Il 22 marzo ricorre la festa patronale della città di Foggia: la processione della Madonna dei sette veli. L’evento si rifà all’apparizione della Vergine avvenuta quasi 300 anni fa.

La storia

Siamo nel 1731 e Foggia viene colpita da un terremoto terribile che causerà la morte di 20.000 persone. Tra i vari edifici distrutti viene elencata anche la Cattedrale che è crollata per metà. Il Sacro Tavolo, però si è salvato ed è stato portato nella Chiesa di San Giovanni Battista che ha retto alla distruzione. Durante il giovedì Santo di quell’anno, durante la messa a cui partecipava tutta la popolazione, apparve chiaramente nella finestrella ogivale del Sacro Tavolo, il volto della Vergine. Il vescovo Alfonso Maria de’ Liguori, appena venne a conoscenza della notizia, si recò immediatamente a Foggia e anche lui ebbe l’onore di assistere all’apparizione della Madonna che sembrava una giovane fanciulla di 13/14 anni, col capo velato. Le apparizioni continueranno fino al 1745. Nel 1782 l’immagine sacra venne incoronata e nel 1855 la chiesa di Santa Maria de Focis divenne cattedrale.
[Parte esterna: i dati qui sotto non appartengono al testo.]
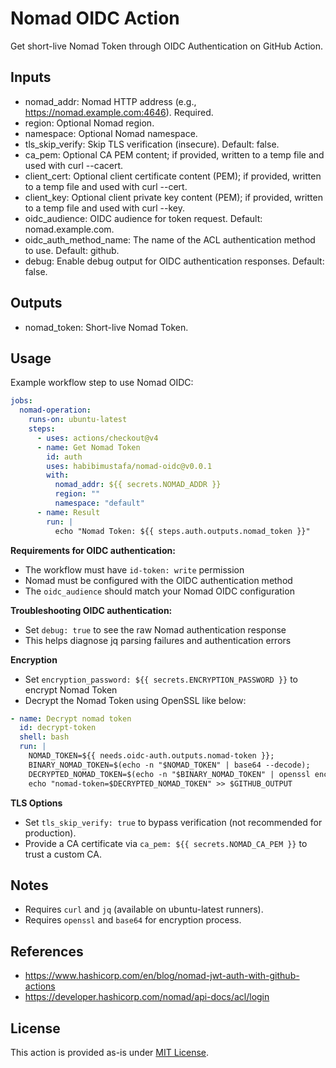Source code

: # Nomad OIDC Action

Get short-live Nomad Token through OIDC Authentication on GitHub Action.

## Inputs
- nomad_addr: Nomad HTTP address (e.g., https://nomad.example.com:4646). Required.
- region: Optional Nomad region.
- namespace: Optional Nomad namespace.
- tls_skip_verify: Skip TLS verification (insecure). Default: false.
- ca_pem: Optional CA PEM content; if provided, written to a temp file and used with curl --cacert.
- client_cert: Optional client certificate content (PEM); if provided, written to a temp file and used with curl --cert.
- client_key: Optional client private key content (PEM); if provided, written to a temp file and used with curl --key.
- oidc_audience: OIDC audience for token request. Default: nomad.example.com.
- oidc_auth_method_name: The name of the ACL authentication method to use. Default: github.
- debug: Enable debug output for OIDC authentication responses. Default: false.

## Outputs
- nomad_token: Short-live Nomad Token.

## Usage
Example workflow step to use Nomad OIDC:

```yaml
jobs:
  nomad-operation:
    runs-on: ubuntu-latest
    steps:
      - uses: actions/checkout@v4
      - name: Get Nomad Token
        id: auth
        uses: habibimustafa/nomad-oidc@v0.0.1
        with:
          nomad_addr: ${{ secrets.NOMAD_ADDR }}
          region: ""
          namespace: "default"
      - name: Result
        run: |
          echo "Nomad Token: ${{ steps.auth.outputs.nomad_token }}"
```

**Requirements for OIDC authentication:**
- The workflow must have `id-token: write` permission
- Nomad must be configured with the OIDC authentication method
- The `oidc_audience` should match your Nomad OIDC configuration

**Troubleshooting OIDC authentication:**
- Set `debug: true` to see the raw Nomad authentication response
- This helps diagnose jq parsing failures and authentication errors

**Encryption**
- Set `encryption_password: ${{ secrets.ENCRYPTION_PASSWORD }}` to encrypt Nomad Token
- Decrypt the Nomad Token using OpenSSL like below: 
```yaml
- name: Decrypt nomad token
  id: decrypt-token
  shell: bash
  run: |
    NOMAD_TOKEN=${{ needs.oidc-auth.outputs.nomad-token }};
    BINARY_NOMAD_TOKEN=$(echo -n "$NOMAD_TOKEN" | base64 --decode);
    DECRYPTED_NOMAD_TOKEN=$(echo -n "$BINARY_NOMAD_TOKEN" | openssl enc -aes-256-cbc -pbkdf2 -d -salt -k "${{ secrets.ENCRYPTION_PASSWORD }}");
    echo "nomad-token=$DECRYPTED_NOMAD_TOKEN" >> $GITHUB_OUTPUT
```

**TLS Options**
- Set `tls_skip_verify: true` to bypass verification (not recommended for production).
- Provide a CA certificate via `ca_pem: ${{ secrets.NOMAD_CA_PEM }}` to trust a custom CA.

## Notes
- Requires `curl` and `jq` (available on ubuntu-latest runners).
- Requires `openssl` and `base64` for encryption process.

## References
- https://www.hashicorp.com/en/blog/nomad-jwt-auth-with-github-actions
- https://developer.hashicorp.com/nomad/api-docs/acl/login

## License
This action is provided as-is under [MIT License](LICENSE).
Da questo momento la Madonna dei Sette Veli viene festeggiata due volte all’anno: a marzo per ricordare le apparizioni del XVIII secolo e ad agosto dal 13 al 16. La storia della Santa Protettrice di Foggia, però, è molto più antica e si rifà al ritrovamento del Tavolo Sacro attorno all’anno mille ad opera di alcuni pastori. Si pensa addirittura che l’immagine sia opera dell’Evangelista Luca.

La processione

Il Tavolo Sacro viene portato a spalla per le vie della città che si riempiono di fedeli e curiosi. Questi bramano per accompagnare questa immagine sacra nella sua processione. Spesso, partecipare, diventa difficile vista la folla che si riversa nelle strade. I più fortunati sono quelli che hanno l’affaccio sulle strade percorse dal corteo. Si affacciano comodamente alle loro belle finestre, come quelle di torinofinestre, e assistono a tutta la processione come se fossero a teatro. La processione viene affiancata da una serie di eventi che portano alla mente tutti i passaggi vissuti da questa immagine sacra che nella sua lunga vita non ha mai voluto abbandonare Foggia.